Exercise: Write out the full set of records exactly. Any pictures in them do not belong in the copy.

Collection entries:
------

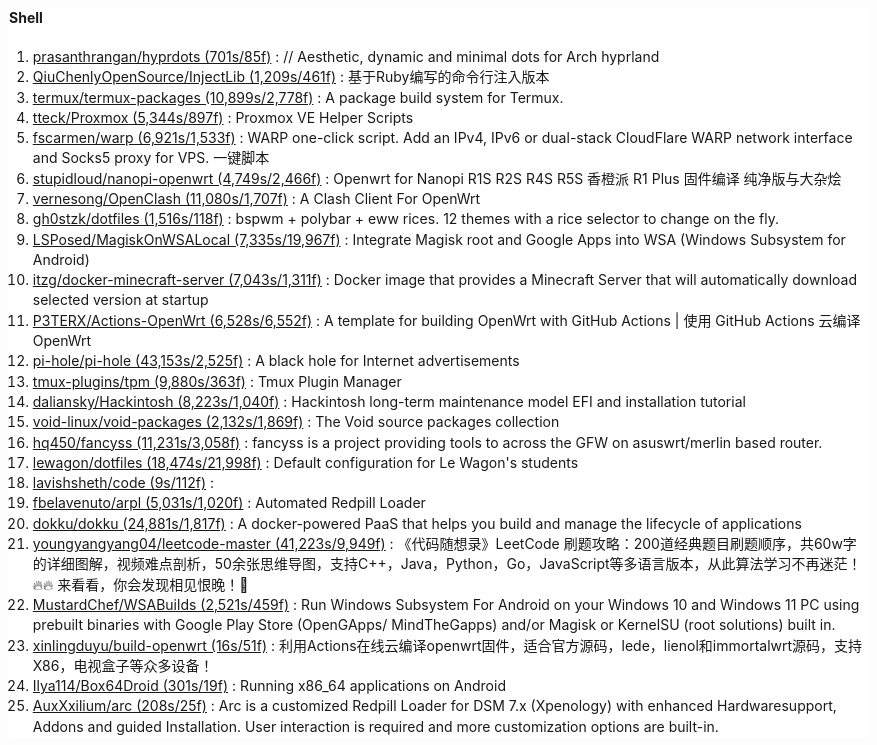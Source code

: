 #### Shell
1. [prasanthrangan/hyprdots (701s/85f)](https://github.com/prasanthrangan/hyprdots) : // Aesthetic, dynamic and minimal dots for Arch hyprland
2. [QiuChenlyOpenSource/InjectLib (1,209s/461f)](https://github.com/QiuChenlyOpenSource/InjectLib) : 基于Ruby编写的命令行注入版本
3. [termux/termux-packages (10,899s/2,778f)](https://github.com/termux/termux-packages) : A package build system for Termux.
4. [tteck/Proxmox (5,344s/897f)](https://github.com/tteck/Proxmox) : Proxmox VE Helper Scripts
5. [fscarmen/warp (6,921s/1,533f)](https://github.com/fscarmen/warp) : WARP one-click script. Add an IPv4, IPv6 or dual-stack CloudFlare WARP network interface and Socks5 proxy for VPS. 一键脚本
6. [stupidloud/nanopi-openwrt (4,749s/2,466f)](https://github.com/stupidloud/nanopi-openwrt) : Openwrt for Nanopi R1S R2S R4S R5S 香橙派 R1 Plus 固件编译 纯净版与大杂烩
7. [vernesong/OpenClash (11,080s/1,707f)](https://github.com/vernesong/OpenClash) : A Clash Client For OpenWrt
8. [gh0stzk/dotfiles (1,516s/118f)](https://github.com/gh0stzk/dotfiles) : bspwm + polybar + eww rices. 12 themes with a rice selector to change on the fly.
9. [LSPosed/MagiskOnWSALocal (7,335s/19,967f)](https://github.com/LSPosed/MagiskOnWSALocal) : Integrate Magisk root and Google Apps into WSA (Windows Subsystem for Android)
10. [itzg/docker-minecraft-server (7,043s/1,311f)](https://github.com/itzg/docker-minecraft-server) : Docker image that provides a Minecraft Server that will automatically download selected version at startup
11. [P3TERX/Actions-OpenWrt (6,528s/6,552f)](https://github.com/P3TERX/Actions-OpenWrt) : A template for building OpenWrt with GitHub Actions | 使用 GitHub Actions 云编译 OpenWrt
12. [pi-hole/pi-hole (43,153s/2,525f)](https://github.com/pi-hole/pi-hole) : A black hole for Internet advertisements
13. [tmux-plugins/tpm (9,880s/363f)](https://github.com/tmux-plugins/tpm) : Tmux Plugin Manager
14. [daliansky/Hackintosh (8,223s/1,040f)](https://github.com/daliansky/Hackintosh) : Hackintosh long-term maintenance model EFI and installation tutorial
15. [void-linux/void-packages (2,132s/1,869f)](https://github.com/void-linux/void-packages) : The Void source packages collection
16. [hq450/fancyss (11,231s/3,058f)](https://github.com/hq450/fancyss) : fancyss is a project providing tools to across the GFW on asuswrt/merlin based router.
17. [lewagon/dotfiles (18,474s/21,998f)](https://github.com/lewagon/dotfiles) : Default configuration for Le Wagon's students
18. [lavishsheth/code (9s/112f)](https://github.com/lavishsheth/code) : 
19. [fbelavenuto/arpl (5,031s/1,020f)](https://github.com/fbelavenuto/arpl) : Automated Redpill Loader
20. [dokku/dokku (24,881s/1,817f)](https://github.com/dokku/dokku) : A docker-powered PaaS that helps you build and manage the lifecycle of applications
21. [youngyangyang04/leetcode-master (41,223s/9,949f)](https://github.com/youngyangyang04/leetcode-master) : 《代码随想录》LeetCode 刷题攻略：200道经典题目刷题顺序，共60w字的详细图解，视频难点剖析，50余张思维导图，支持C++，Java，Python，Go，JavaScript等多语言版本，从此算法学习不再迷茫！🔥🔥 来看看，你会发现相见恨晚！🚀
22. [MustardChef/WSABuilds (2,521s/459f)](https://github.com/MustardChef/WSABuilds) : Run Windows Subsystem For Android on your Windows 10 and Windows 11 PC using prebuilt binaries with Google Play Store (OpenGApps/ MindTheGapps) and/or Magisk or KernelSU (root solutions) built in.
23. [xinlingduyu/build-openwrt (16s/51f)](https://github.com/xinlingduyu/build-openwrt) : 利用Actions在线云编译openwrt固件，适合官方源码，lede，lienol和immortalwrt源码，支持X86，电视盒子等众多设备！
24. [Ilya114/Box64Droid (301s/19f)](https://github.com/Ilya114/Box64Droid) : Running x86_64 applications on Android
25. [AuxXxilium/arc (208s/25f)](https://github.com/AuxXxilium/arc) : Arc is a customized Redpill Loader for DSM 7.x (Xpenology) with enhanced Hardwaresupport, Addons and guided Installation. User interaction is required and more customization options are built-in.
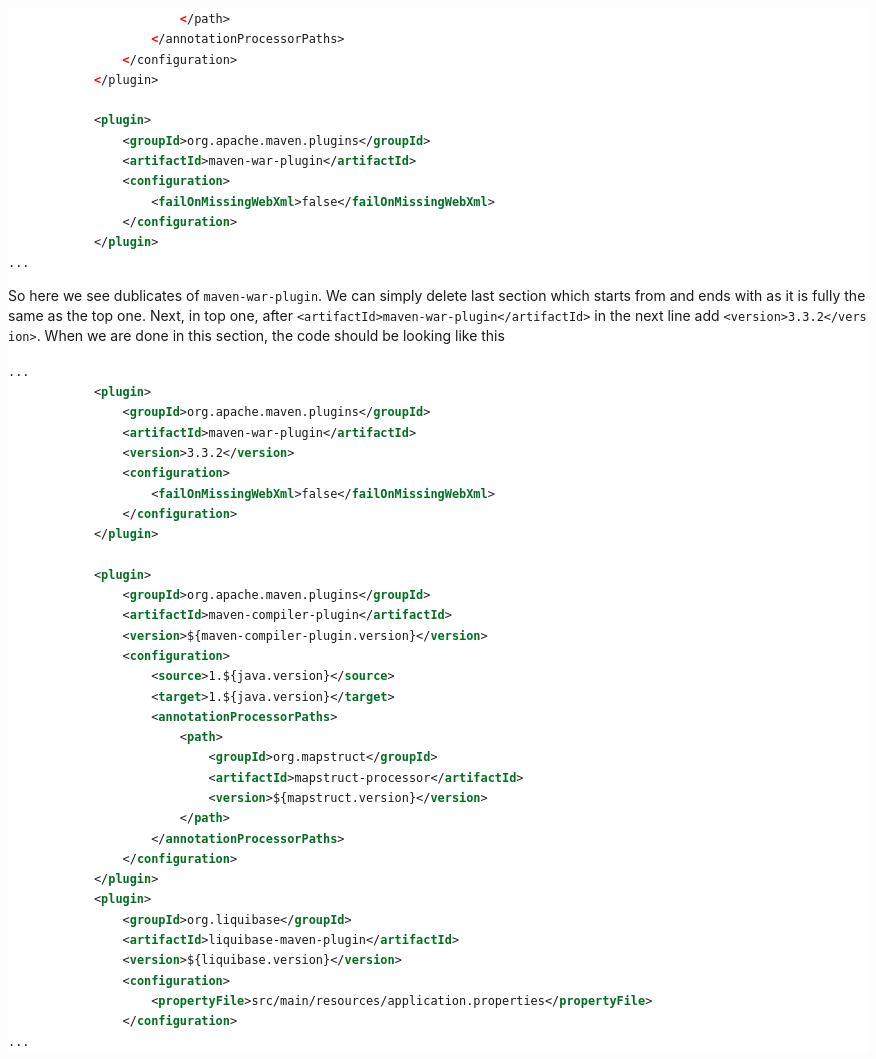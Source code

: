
 ```xml
		                </path>
	                </annotationProcessorPaths>
                </configuration>
            </plugin>

            <plugin>
                <groupId>org.apache.maven.plugins</groupId>
                <artifactId>maven-war-plugin</artifactId>
                <configuration>
                    <failOnMissingWebXml>false</failOnMissingWebXml>
                </configuration>
            </plugin>
...
```

So here we see dublicates of `maven-war-plugin`. We can simply delete last section which starts from <plugin> and ends with </plugin> as it is fully the same as the top one. Next, in top one, after `<artifactId>maven-war-plugin</artifactId>` in the next line add `<version>3.3.2</version>`. When we are done in this section, the code should be looking like this

```xml
...
	        <plugin>
		        <groupId>org.apache.maven.plugins</groupId>
		        <artifactId>maven-war-plugin</artifactId>
                <version>3.3.2</version>
		        <configuration>
			        <failOnMissingWebXml>false</failOnMissingWebXml>
		        </configuration>
	        </plugin>

	        <plugin>
                <groupId>org.apache.maven.plugins</groupId>
                <artifactId>maven-compiler-plugin</artifactId>
                <version>${maven-compiler-plugin.version}</version>
                <configuration>
                    <source>1.${java.version}</source>
                    <target>1.${java.version}</target>
	                <annotationProcessorPaths>
		                <path>
			                <groupId>org.mapstruct</groupId>
			                <artifactId>mapstruct-processor</artifactId>
			                <version>${mapstruct.version}</version>
		                </path>
	                </annotationProcessorPaths>
                </configuration>
            </plugin>
            <plugin>
                <groupId>org.liquibase</groupId>
                <artifactId>liquibase-maven-plugin</artifactId>
                <version>${liquibase.version}</version>
                <configuration>
                    <propertyFile>src/main/resources/application.properties</propertyFile>
                </configuration>
...
```
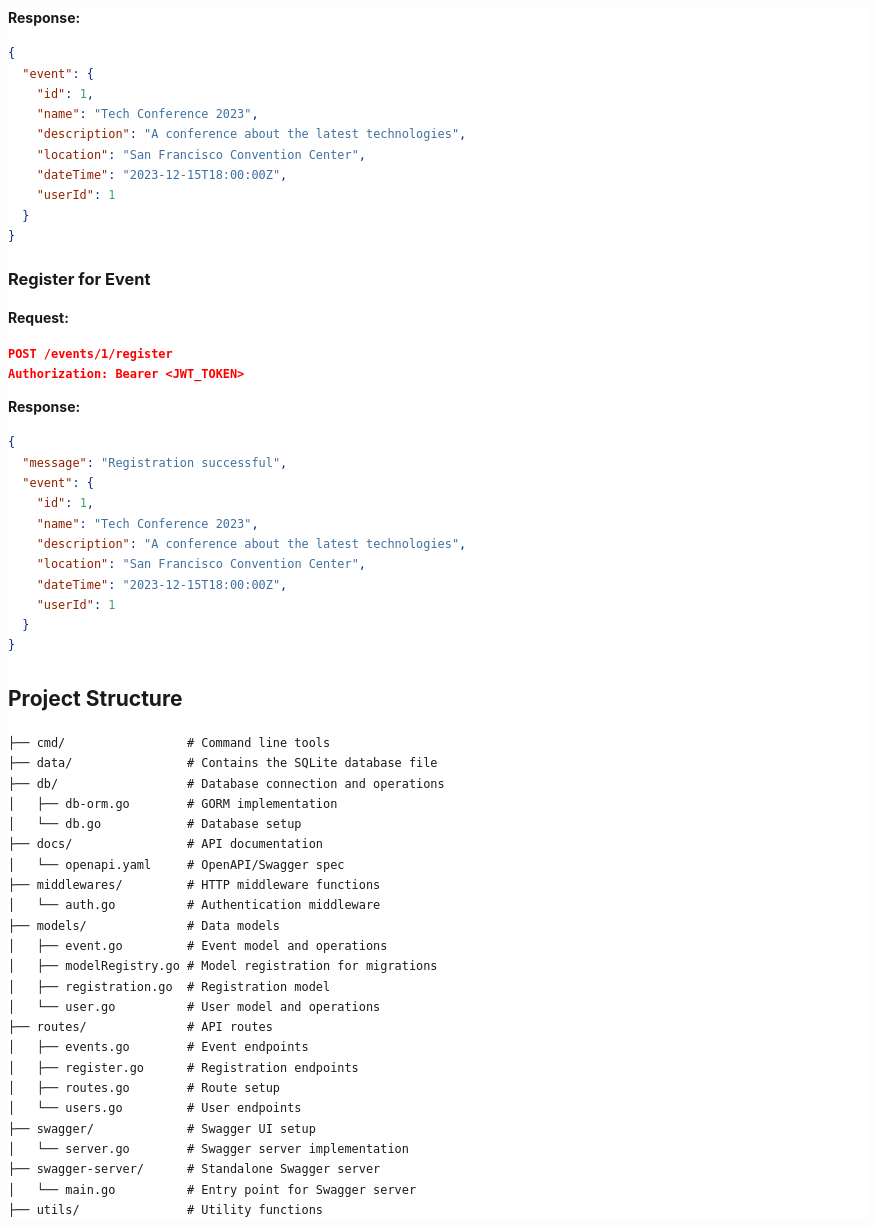 **Response:**

```json
{
  "event": {
    "id": 1,
    "name": "Tech Conference 2023",
    "description": "A conference about the latest technologies",
    "location": "San Francisco Convention Center",
    "dateTime": "2023-12-15T18:00:00Z",
    "userId": 1
  }
}
```

### Register for Event

**Request:**

```json
POST /events/1/register
Authorization: Bearer <JWT_TOKEN>
```

**Response:**

```json
{
  "message": "Registration successful",
  "event": {
    "id": 1,
    "name": "Tech Conference 2023",
    "description": "A conference about the latest technologies",
    "location": "San Francisco Convention Center",
    "dateTime": "2023-12-15T18:00:00Z",
    "userId": 1
  }
}
```

## Project Structure

```
├── cmd/                 # Command line tools
├── data/                # Contains the SQLite database file
├── db/                  # Database connection and operations
│   ├── db-orm.go        # GORM implementation
│   └── db.go            # Database setup
├── docs/                # API documentation
│   └── openapi.yaml     # OpenAPI/Swagger spec
├── middlewares/         # HTTP middleware functions
│   └── auth.go          # Authentication middleware
├── models/              # Data models
│   ├── event.go         # Event model and operations
│   ├── modelRegistry.go # Model registration for migrations
│   ├── registration.go  # Registration model
│   └── user.go          # User model and operations
├── routes/              # API routes
│   ├── events.go        # Event endpoints
│   ├── register.go      # Registration endpoints
│   ├── routes.go        # Route setup
│   └── users.go         # User endpoints
├── swagger/             # Swagger UI setup
│   └── server.go        # Swagger server implementation
├── swagger-server/      # Standalone Swagger server
│   └── main.go          # Entry point for Swagger server
├── utils/               # Utility functions
```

------

Solution to this exercise:
Source code

: #### Shell
1. [prasanthrangan/hyprdots (701s/85f)](https://github.com/prasanthrangan/hyprdots) : // Aesthetic, dynamic and minimal dots for Arch hyprland
2. [QiuChenlyOpenSource/InjectLib (1,209s/461f)](https://github.com/QiuChenlyOpenSource/InjectLib) : 基于Ruby编写的命令行注入版本
3. [termux/termux-packages (10,899s/2,778f)](https://github.com/termux/termux-packages) : A package build system for Termux.
4. [tteck/Proxmox (5,344s/897f)](https://github.com/tteck/Proxmox) : Proxmox VE Helper Scripts
5. [fscarmen/warp (6,921s/1,533f)](https://github.com/fscarmen/warp) : WARP one-click script. Add an IPv4, IPv6 or dual-stack CloudFlare WARP network interface and Socks5 proxy for VPS. 一键脚本
6. [stupidloud/nanopi-openwrt (4,749s/2,466f)](https://github.com/stupidloud/nanopi-openwrt) : Openwrt for Nanopi R1S R2S R4S R5S 香橙派 R1 Plus 固件编译 纯净版与大杂烩
7. [vernesong/OpenClash (11,080s/1,707f)](https://github.com/vernesong/OpenClash) : A Clash Client For OpenWrt
8. [gh0stzk/dotfiles (1,516s/118f)](https://github.com/gh0stzk/dotfiles) : bspwm + polybar + eww rices. 12 themes with a rice selector to change on the fly.
9. [LSPosed/MagiskOnWSALocal (7,335s/19,967f)](https://github.com/LSPosed/MagiskOnWSALocal) : Integrate Magisk root and Google Apps into WSA (Windows Subsystem for Android)
10. [itzg/docker-minecraft-server (7,043s/1,311f)](https://github.com/itzg/docker-minecraft-server) : Docker image that provides a Minecraft Server that will automatically download selected version at startup
11. [P3TERX/Actions-OpenWrt (6,528s/6,552f)](https://github.com/P3TERX/Actions-OpenWrt) : A template for building OpenWrt with GitHub Actions | 使用 GitHub Actions 云编译 OpenWrt
12. [pi-hole/pi-hole (43,153s/2,525f)](https://github.com/pi-hole/pi-hole) : A black hole for Internet advertisements
13. [tmux-plugins/tpm (9,880s/363f)](https://github.com/tmux-plugins/tpm) : Tmux Plugin Manager
14. [daliansky/Hackintosh (8,223s/1,040f)](https://github.com/daliansky/Hackintosh) : Hackintosh long-term maintenance model EFI and installation tutorial
15. [void-linux/void-packages (2,132s/1,869f)](https://github.com/void-linux/void-packages) : The Void source packages collection
16. [hq450/fancyss (11,231s/3,058f)](https://github.com/hq450/fancyss) : fancyss is a project providing tools to across the GFW on asuswrt/merlin based router.
17. [lewagon/dotfiles (18,474s/21,998f)](https://github.com/lewagon/dotfiles) : Default configuration for Le Wagon's students
18. [lavishsheth/code (9s/112f)](https://github.com/lavishsheth/code) : 
19. [fbelavenuto/arpl (5,031s/1,020f)](https://github.com/fbelavenuto/arpl) : Automated Redpill Loader
20. [dokku/dokku (24,881s/1,817f)](https://github.com/dokku/dokku) : A docker-powered PaaS that helps you build and manage the lifecycle of applications
21. [youngyangyang04/leetcode-master (41,223s/9,949f)](https://github.com/youngyangyang04/leetcode-master) : 《代码随想录》LeetCode 刷题攻略：200道经典题目刷题顺序，共60w字的详细图解，视频难点剖析，50余张思维导图，支持C++，Java，Python，Go，JavaScript等多语言版本，从此算法学习不再迷茫！🔥🔥 来看看，你会发现相见恨晚！🚀
22. [MustardChef/WSABuilds (2,521s/459f)](https://github.com/MustardChef/WSABuilds) : Run Windows Subsystem For Android on your Windows 10 and Windows 11 PC using prebuilt binaries with Google Play Store (OpenGApps/ MindTheGapps) and/or Magisk or KernelSU (root solutions) built in.
23. [xinlingduyu/build-openwrt (16s/51f)](https://github.com/xinlingduyu/build-openwrt) : 利用Actions在线云编译openwrt固件，适合官方源码，lede，lienol和immortalwrt源码，支持X86，电视盒子等众多设备！
24. [Ilya114/Box64Droid (301s/19f)](https://github.com/Ilya114/Box64Droid) : Running x86_64 applications on Android
25. [AuxXxilium/arc (208s/25f)](https://github.com/AuxXxilium/arc) : Arc is a customized Redpill Loader for DSM 7.x (Xpenology) with enhanced Hardwaresupport, Addons and guided Installation. User interaction is required and more customization options are built-in.
Source code

:
 ```xml
		                </path>
	                </annotationProcessorPaths>
                </configuration>
            </plugin>

            <plugin>
                <groupId>org.apache.maven.plugins</groupId>
                <artifactId>maven-war-plugin</artifactId>
                <configuration>
                    <failOnMissingWebXml>false</failOnMissingWebXml>
                </configuration>
            </plugin>
...
```

So here we see dublicates of `maven-war-plugin`. We can simply delete last section which starts from <plugin> and ends with </plugin> as it is fully the same as the top one. Next, in top one, after `<artifactId>maven-war-plugin</artifactId>` in the next line add `<version>3.3.2</version>`. When we are done in this section, the code should be looking like this

```xml
...
	        <plugin>
		        <groupId>org.apache.maven.plugins</groupId>
		        <artifactId>maven-war-plugin</artifactId>
                <version>3.3.2</version>
		        <configuration>
			        <failOnMissingWebXml>false</failOnMissingWebXml>
		        </configuration>
	        </plugin>

	        <plugin>
                <groupId>org.apache.maven.plugins</groupId>
                <artifactId>maven-compiler-plugin</artifactId>
                <version>${maven-compiler-plugin.version}</version>
                <configuration>
                    <source>1.${java.version}</source>
                    <target>1.${java.version}</target>
	                <annotationProcessorPaths>
		                <path>
			                <groupId>org.mapstruct</groupId>
			                <artifactId>mapstruct-processor</artifactId>
			                <version>${mapstruct.version}</version>
		                </path>
	                </annotationProcessorPaths>
                </configuration>
            </plugin>
            <plugin>
                <groupId>org.liquibase</groupId>
                <artifactId>liquibase-maven-plugin</artifactId>
                <version>${liquibase.version}</version>
                <configuration>
                    <propertyFile>src/main/resources/application.properties</propertyFile>
                </configuration>
...
```
 **Response:**

```json
{
  "event": {
    "id": 1,
    "name": "Tech Conference 2023",
    "description": "A conference about the latest technologies",
    "location": "San Francisco Convention Center",
    "dateTime": "2023-12-15T18:00:00Z",
    "userId": 1
  }
}
```

### Register for Event

**Request:**

```json
POST /events/1/register
Authorization: Bearer <JWT_TOKEN>
```

**Response:**

```json
{
  "message": "Registration successful",
  "event": {
    "id": 1,
    "name": "Tech Conference 2023",
    "description": "A conference about the latest technologies",
    "location": "San Francisco Convention Center",
    "dateTime": "2023-12-15T18:00:00Z",
    "userId": 1
  }
}
```

## Project Structure

```
├── cmd/                 # Command line tools
├── data/                # Contains the SQLite database file
├── db/                  # Database connection and operations
│   ├── db-orm.go        # GORM implementation
│   └── db.go            # Database setup
├── docs/                # API documentation
│   └── openapi.yaml     # OpenAPI/Swagger spec
├── middlewares/         # HTTP middleware functions
│   └── auth.go          # Authentication middleware
├── models/              # Data models
│   ├── event.go         # Event model and operations
│   ├── modelRegistry.go # Model registration for migrations
│   ├── registration.go  # Registration model
│   └── user.go          # User model and operations
├── routes/              # API routes
│   ├── events.go        # Event endpoints
│   ├── register.go      # Registration endpoints
│   ├── routes.go        # Route setup
│   └── users.go         # User endpoints
├── swagger/             # Swagger UI setup
│   └── server.go        # Swagger server implementation
├── swagger-server/      # Standalone Swagger server
│   └── main.go          # Entry point for Swagger server
├── utils/               # Utility functions
```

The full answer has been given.